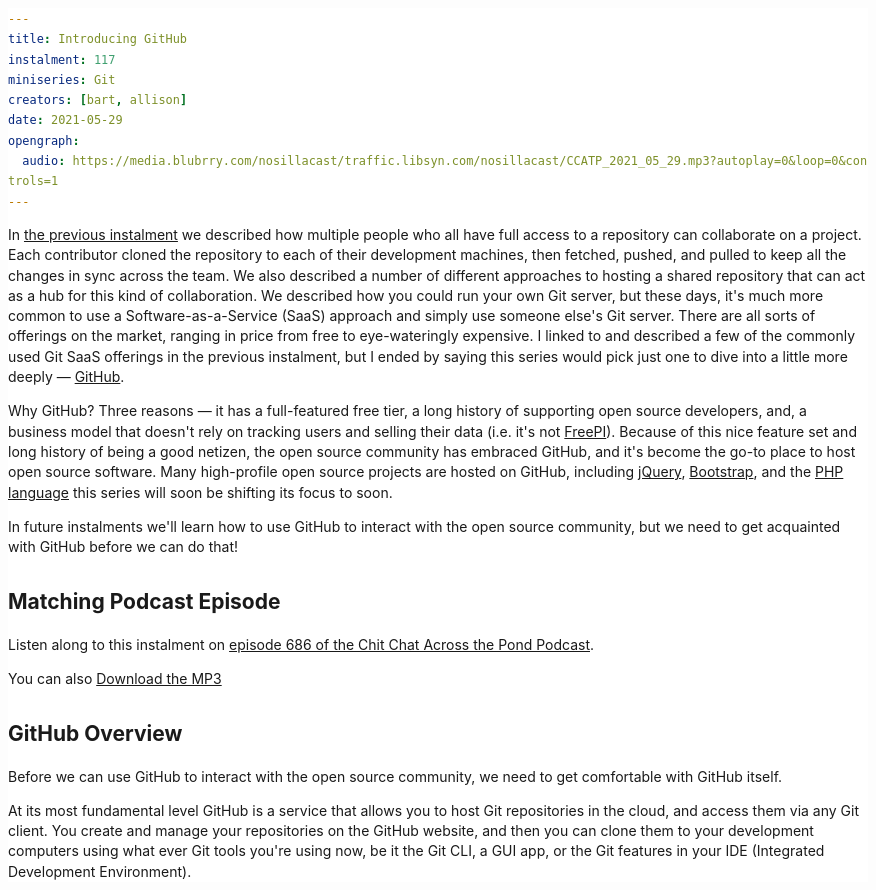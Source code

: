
 ```yaml
---
title: Introducing GitHub
instalment: 117
miniseries: Git
creators: [bart, allison]
date: 2021-05-29
opengraph:
  audio: https://media.blubrry.com/nosillacast/traffic.libsyn.com/nosillacast/CCATP_2021_05_29.mp3?autoplay=0&loop=0&controls=1
---
```


In [the previous instalment](./pbs116) we described how multiple people who all have full access to a repository can collaborate on a project. Each contributor cloned the repository to each of their development machines, then fetched, pushed, and pulled to keep all the changes in sync across the team. We also described a number of different approaches to hosting a shared repository that can act as a hub for this kind of collaboration. We described how you could run your own Git server, but these days, it's much more common to use a Software-as-a-Service (SaaS) approach and simply use someone else's Git server. There are all sorts of offerings on the market, ranging in price from free to eye-wateringly expensive. I linked to and described a few of the commonly used Git SaaS offerings in the previous instalment, but I ended by saying this series would pick just one to dive into a little more deeply — [GitHub](https://github.com/).

Why GitHub? Three reasons — it has a full-featured free tier, a long history of supporting open source developers, and, a business model that doesn't rely on tracking users and selling their data (i.e. it's not [FreePI](https://bartb.ie/freepi)). Because of this nice feature set and long history of being a good netizen, the open source community has embraced GitHub, and it's  become the go-to place to host open source software. Many high-profile open source projects are hosted on GitHub, including [jQuery](https://github.com/jquery/jquery), [Bootstrap](https://github.com/twbs/bootstrap), and the [PHP language](https://github.com/php/php-src) this series will soon be shifting its focus to soon.

In future instalments we'll learn how to use GitHub to interact with the open source community, but we need to get acquainted with GitHub before we can do that!

## Matching Podcast Episode

Listen along to this instalment on [episode 686 of the Chit Chat Across the Pond Podcast](https://www.podfeet.com/blog/2021/05/ccatp-686/).

<audio controls src="https://media.blubrry.com/nosillacast/traffic.libsyn.com/nosillacast/CCATP_2021_05_29.mp3?autoplay=0&loop=0&controls=1">Your browser does not support HTML 5 audio 🙁</audio>

You can also <a href="https://media.blubrry.com/nosillacast/traffic.libsyn.com/nosillacast/CCATP_2021_05_29.mp3" >Download the MP3</a>

## GitHub Overview

Before we can use GitHub to interact with the open source community, we need to get comfortable with GitHub itself.

At its most fundamental level GitHub is a service that allows you to host Git repositories in the cloud, and access them via any Git client. You create and manage your repositories on the GitHub website, and then you can clone them to your development computers using what ever Git tools you're using now, be it the Git CLI, a GUI app, or the Git features in your IDE (Integrated Development Environment).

**Required work:**
Print every line above exactly. Leave the pictures out.

**Written answer:**
Source code

:
 ```yaml
---
title: Introducing GitHub
instalment: 117
miniseries: Git
creators: [bart, allison]
date: 2021-05-29
opengraph:
  audio: https://media.blubrry.com/nosillacast/traffic.libsyn.com/nosillacast/CCATP_2021_05_29.mp3?autoplay=0&loop=0&controls=1
---
```


In [the previous instalment](./pbs116) we described how multiple people who all have full access to a repository can collaborate on a project. Each contributor cloned the repository to each of their development machines, then fetched, pushed, and pulled to keep all the changes in sync across the team. We also described a number of different approaches to hosting a shared repository that can act as a hub for this kind of collaboration. We described how you could run your own Git server, but these days, it's much more common to use a Software-as-a-Service (SaaS) approach and simply use someone else's Git server. There are all sorts of offerings on the market, ranging in price from free to eye-wateringly expensive. I linked to and described a few of the commonly used Git SaaS offerings in the previous instalment, but I ended by saying this series would pick just one to dive into a little more deeply — [GitHub](https://github.com/).

Why GitHub? Three reasons — it has a full-featured free tier, a long history of supporting open source developers, and, a business model that doesn't rely on tracking users and selling their data (i.e. it's not [FreePI](https://bartb.ie/freepi)). Because of this nice feature set and long history of being a good netizen, the open source community has embraced GitHub, and it's  become the go-to place to host open source software. Many high-profile open source projects are hosted on GitHub, including [jQuery](https://github.com/jquery/jquery), [Bootstrap](https://github.com/twbs/bootstrap), and the [PHP language](https://github.com/php/php-src) this series will soon be shifting its focus to soon.

In future instalments we'll learn how to use GitHub to interact with the open source community, but we need to get acquainted with GitHub before we can do that!

## Matching Podcast Episode

Listen along to this instalment on [episode 686 of the Chit Chat Across the Pond Podcast](https://www.podfeet.com/blog/2021/05/ccatp-686/).

<audio controls src="https://media.blubrry.com/nosillacast/traffic.libsyn.com/nosillacast/CCATP_2021_05_29.mp3?autoplay=0&loop=0&controls=1">Your browser does not support HTML 5 audio 🙁</audio>

You can also <a href="https://media.blubrry.com/nosillacast/traffic.libsyn.com/nosillacast/CCATP_2021_05_29.mp3" >Download the MP3</a>

## GitHub Overview

Before we can use GitHub to interact with the open source community, we need to get comfortable with GitHub itself.

At its most fundamental level GitHub is a service that allows you to host Git repositories in the cloud, and access them via any Git client. You create and manage your repositories on the GitHub website, and then you can clone them to your development computers using what ever Git tools you're using now, be it the Git CLI, a GUI app, or the Git features in your IDE (Integrated Development Environment).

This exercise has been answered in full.